┏━━

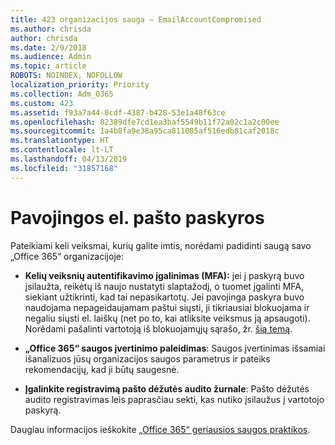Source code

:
 ```yaml
---
title: 423 organizacijos sauga – EmailAccountCompromised
ms.author: chrisda
author: chrisda
ms.date: 2/9/2018
ms.audience: Admin
ms.topic: article
ROBOTS: NOINDEX, NOFOLLOW
localization_priority: Priority
ms.collection: Adm_O365
ms.custom: 423
ms.assetid: f93a7a44-0cdf-4387-b428-53e1a48f63ce
ms.openlocfilehash: 82389dfe7cd1ea3baf5549b11f72a02c1a2c00ee
ms.sourcegitcommit: 1a4b8fa9e38a95ca811085af516edb81caf2018c
ms.translationtype: HT
ms.contentlocale: lt-LT
ms.lasthandoff: 04/13/2019
ms.locfileid: "31857168"
---
```

# <a name="compromised-email-accounts"></a>Pavojingos el. pašto paskyros

Pateikiami keli veiksmai, kurių galite imtis, norėdami padidinti saugą savo „Office 365“ organizacijoje:

- **Kelių veiksnių autentifikavimo įgalinimas (MFA):** jei į paskyrą buvo įsilaužta, reikėtų iš naujo nustatyti slaptažodį, o tuomet įgalinti MFA, siekiant užtikrinti, kad tai nepasikartotų. Jei pavojinga paskyra buvo naudojama nepageidaujamam paštui siųsti, ji tikriausiai blokuojama ir negaliu siųsti el. laiškų (net po to, kai atliksite veiksmus ją apsaugoti). Norėdami pašalinti vartotoją iš blokuojamųjų sąrašo, žr. [šią temą](https://technet.microsoft.com/library/ms.exch.eac.actioncenter.aspx).

- **„Office 365“ saugos įvertinimo paleidimas**: Saugos įvertinimas išsamiai išanalizuos jūsų organizacijos saugos parametrus ir pateiks rekomendacijų, kad ji būtų saugesnė.

- **Įgalinkite registravimą pašto dėžutės audito žurnale**: Pašto dėžutės audito registravimas leis paprasčiau sekti, kas nutiko įsilaužus į vartotojo paskyrą.

Daugiau informacijos ieškokite [„Office 365“ geriausios saugos praktikos](https://support.office.com/article/9295e396-e53d-49b9-ae9b-0b5828cdedc3.aspx).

┗━━

• [WHAT THE EXERCISE ASKS]
Within the entries, find all lines holding "Office" and copy each one.

• [SOLUTION TO THIS EXERCISE]
Pateikiami keli veiksmai, kurių galite imtis, norėdami padidinti saugą savo „Office 365“ organizacijoje:
- **„Office 365“ saugos įvertinimo paleidimas**: Saugos įvertinimas išsamiai išanalizuos jūsų organizacijos saugos parametrus ir pateiks rekomendacijų, kad ji būtų saugesnė.
Daugiau informacijos ieškokite [„Office 365“ geriausios saugos praktikos](https://support.office.com/article/9295e396-e53d-49b9-ae9b-0b5828cdedc3.aspx).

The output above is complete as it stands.